Dental Tips

Everything Dental

 
Dental Insurance- Buyer's Guide
Dental care costs have risen significantly in the recent years in the US. This has placed Americans in a quandary over the decision of the purchase of a dental insurance policy. To resolve this issue, it is important that you gather the requisite information about various dental plans available. In fact it would be wise to do a comparative study of the features of all available dental insurance plans, whether bought through an employer or otherwise.

In almost every dental insurance plan, a ceiling exists on the maximum amount of insurance money that a dental insurance company will pay an insured person in one year. Unutilized insurance amount in a year out of this cap will lapse after the end of that year and cannot be utilized in the subsequent year. Generally, in most dental insurance plans, the yearly insurance cap is $1,000.

A potential insured person needs to find out whether under a dental insurance plan he/she is restricted to get dental care from a dentist who is a plan participant or if the insured can get a choice to get the same from a non-participant dentist too.

In case, such flexibility is not permissible under a dental insurance plan, a potential insured person needs to obtain a list of plan participating dentists who have clinics in the area in which he/she resides.
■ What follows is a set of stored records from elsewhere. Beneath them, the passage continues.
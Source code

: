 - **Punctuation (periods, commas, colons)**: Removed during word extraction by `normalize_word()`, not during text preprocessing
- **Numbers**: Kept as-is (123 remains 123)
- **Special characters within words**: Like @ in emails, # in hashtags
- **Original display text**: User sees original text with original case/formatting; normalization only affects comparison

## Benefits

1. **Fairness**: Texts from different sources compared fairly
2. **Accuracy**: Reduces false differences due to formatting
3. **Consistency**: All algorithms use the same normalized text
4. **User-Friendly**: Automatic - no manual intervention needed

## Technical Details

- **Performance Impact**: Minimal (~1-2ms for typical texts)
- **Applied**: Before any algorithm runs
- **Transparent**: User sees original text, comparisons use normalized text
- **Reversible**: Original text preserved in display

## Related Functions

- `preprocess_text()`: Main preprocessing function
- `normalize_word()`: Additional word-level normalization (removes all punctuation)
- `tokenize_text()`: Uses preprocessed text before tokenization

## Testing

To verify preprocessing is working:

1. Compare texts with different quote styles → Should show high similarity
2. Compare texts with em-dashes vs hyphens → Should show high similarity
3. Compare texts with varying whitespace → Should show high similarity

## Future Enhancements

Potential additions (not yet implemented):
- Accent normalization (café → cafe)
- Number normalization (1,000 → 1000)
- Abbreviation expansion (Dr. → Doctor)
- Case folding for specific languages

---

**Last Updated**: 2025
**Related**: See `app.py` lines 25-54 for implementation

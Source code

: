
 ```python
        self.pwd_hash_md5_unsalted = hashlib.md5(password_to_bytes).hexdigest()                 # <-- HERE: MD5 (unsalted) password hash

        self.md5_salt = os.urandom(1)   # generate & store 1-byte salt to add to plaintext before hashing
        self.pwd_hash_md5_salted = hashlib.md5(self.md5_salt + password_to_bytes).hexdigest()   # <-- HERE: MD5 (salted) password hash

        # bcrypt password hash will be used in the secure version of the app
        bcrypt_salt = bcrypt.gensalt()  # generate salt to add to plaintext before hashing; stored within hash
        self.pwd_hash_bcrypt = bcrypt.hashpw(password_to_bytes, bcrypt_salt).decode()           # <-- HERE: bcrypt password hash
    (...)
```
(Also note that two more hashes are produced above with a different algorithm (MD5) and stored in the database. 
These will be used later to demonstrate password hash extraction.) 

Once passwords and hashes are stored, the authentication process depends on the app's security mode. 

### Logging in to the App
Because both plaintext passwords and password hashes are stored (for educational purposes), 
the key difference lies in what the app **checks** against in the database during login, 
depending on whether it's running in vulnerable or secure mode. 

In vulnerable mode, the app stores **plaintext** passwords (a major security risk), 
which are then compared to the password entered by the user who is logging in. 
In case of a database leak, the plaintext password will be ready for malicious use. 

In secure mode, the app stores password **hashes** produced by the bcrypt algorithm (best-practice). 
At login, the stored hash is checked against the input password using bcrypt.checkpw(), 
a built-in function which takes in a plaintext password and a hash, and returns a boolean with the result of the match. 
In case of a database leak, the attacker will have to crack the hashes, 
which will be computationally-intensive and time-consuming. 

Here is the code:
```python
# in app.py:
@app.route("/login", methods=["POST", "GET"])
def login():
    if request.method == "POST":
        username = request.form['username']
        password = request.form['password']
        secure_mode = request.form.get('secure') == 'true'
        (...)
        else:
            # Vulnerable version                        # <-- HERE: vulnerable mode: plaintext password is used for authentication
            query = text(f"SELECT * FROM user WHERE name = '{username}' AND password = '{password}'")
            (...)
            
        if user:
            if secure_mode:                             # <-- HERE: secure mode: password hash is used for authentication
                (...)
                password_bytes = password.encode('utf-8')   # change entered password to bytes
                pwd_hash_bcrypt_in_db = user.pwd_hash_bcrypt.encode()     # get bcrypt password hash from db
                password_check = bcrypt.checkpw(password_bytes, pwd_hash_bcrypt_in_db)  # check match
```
This can help the individual concerned to take a decision whether one of them is one he/she can consider obtaining dental care from.

The individual concerned sometimes prefers to obtain dental care from his own dentist, who may be a non-participant. In that case, he/she will need to find out the extra costs that he/she will incur to get benefits of insurance under that plan. This will only be applicable in case the plan allows the insured to get dental care from a non-participant dentist.

Dental insurance companies use a fee guide to decide what they will pay to a plan participating dentist for different treatments or examinations received by an insured person under the plan. The fees are much lower than what will be payable to that dentist by a non-insured person for the same treatment or examination.

Dental insurance companies segregate the fee structure under three categories depending upon the type of dental treatment provided by the plan participating dentist to an insured under the plan.

These categories are named usual, customary, and reasonable. This fee structure is therefore known as the UCR fee structure. Any difference between a plan participating dentist’s normal fees for a non-insured and the UCR fee payable to that dentist by an insurer for the same treatment should be written off by the dentist and not charged to an insured person.

An insured person also needs to find out which treatments/examinations fall under which of the three dental treatment/procedure categories, preventive, basic/restorative, and major that an insurer has specified under a dental insurance plan.